[Opening Dataset entries section]
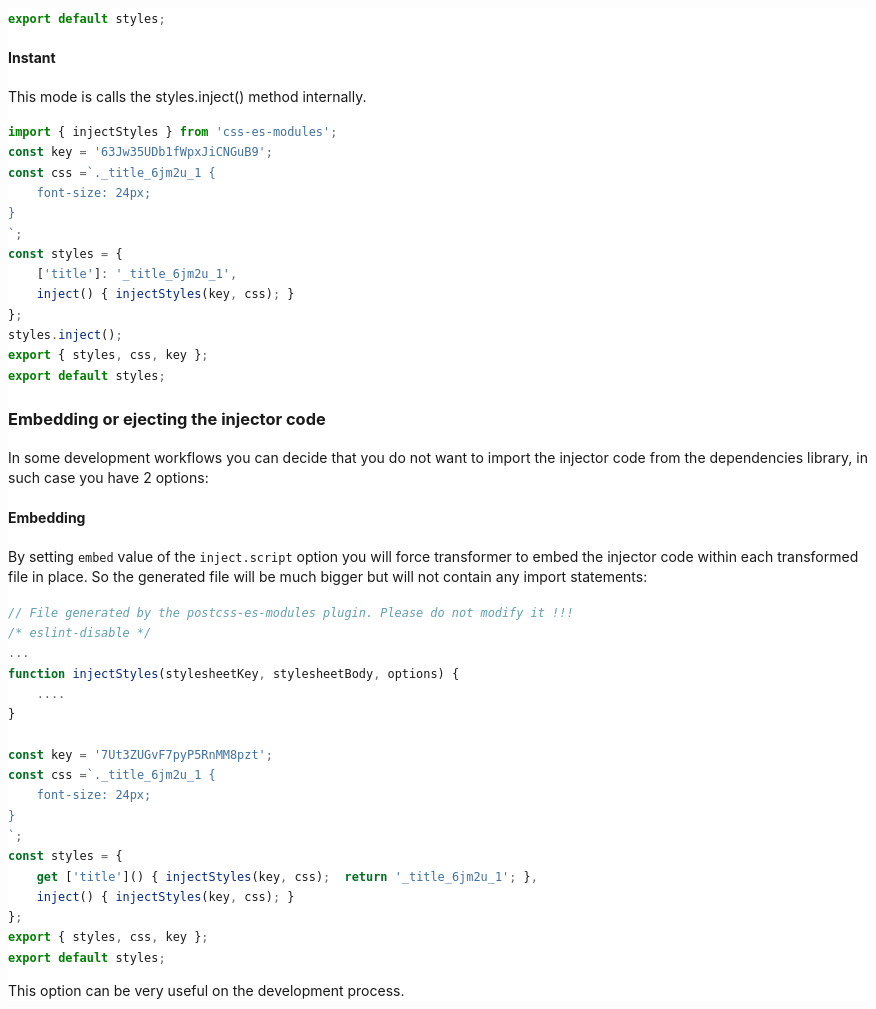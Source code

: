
 ```javascript
export default styles;
```
#### Instant
This mode is calls the styles.inject() method internally.
```javascript
import { injectStyles } from 'css-es-modules';
const key = '63Jw35UDb1fWpxJiCNGuB9';
const css =`._title_6jm2u_1 {
    font-size: 24px;
}
`;
const styles = {
    ['title']: '_title_6jm2u_1',
    inject() { injectStyles(key, css); }
};
styles.inject();
export { styles, css, key };
export default styles;
```

### Embedding or ejecting the injector code
In some development workflows you can decide that you do not want to import the injector code from 
the dependencies library, in such case you have 2 options:

#### Embedding
By setting `embed` value of the `inject.script` option you will force transformer to embed the 
injector code within each transformed file in place. So the generated file will be much bigger but will 
not contain any import statements: 
```javascript
// File generated by the postcss-es-modules plugin. Please do not modify it !!!
/* eslint-disable */
...
function injectStyles(stylesheetKey, stylesheetBody, options) {
    ....
}

const key = '7Ut3ZUGvF7pyP5RnMM8pzt';
const css =`._title_6jm2u_1 {
    font-size: 24px;
}
`;
const styles = {
    get ['title']() { injectStyles(key, css);  return '_title_6jm2u_1'; },
    inject() { injectStyles(key, css); }
};
export { styles, css, key };
export default styles;
```
This option can be very useful on the development process.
[Closing Dataset entries section]
Could you output the full set of entries exactly, skipping every picture?

Source code

:
 ```javascript
export default styles;
```
#### Instant
This mode is calls the styles.inject() method internally.
```javascript
import { injectStyles } from 'css-es-modules';
const key = '63Jw35UDb1fWpxJiCNGuB9';
const css =`._title_6jm2u_1 {
    font-size: 24px;
}
`;
const styles = {
    ['title']: '_title_6jm2u_1',
    inject() { injectStyles(key, css); }
};
styles.inject();
export { styles, css, key };
export default styles;
```

### Embedding or ejecting the injector code
In some development workflows you can decide that you do not want to import the injector code from 
the dependencies library, in such case you have 2 options:

#### Embedding
By setting `embed` value of the `inject.script` option you will force transformer to embed the 
injector code within each transformed file in place. So the generated file will be much bigger but will 
not contain any import statements: 
```javascript
// File generated by the postcss-es-modules plugin. Please do not modify it !!!
/* eslint-disable */
...
function injectStyles(stylesheetKey, stylesheetBody, options) {
    ....
}

const key = '7Ut3ZUGvF7pyP5RnMM8pzt';
const css =`._title_6jm2u_1 {
    font-size: 24px;
}
`;
const styles = {
    get ['title']() { injectStyles(key, css);  return '_title_6jm2u_1'; },
    inject() { injectStyles(key, css); }
};
export { styles, css, key };
export default styles;
```
This option can be very useful on the development process.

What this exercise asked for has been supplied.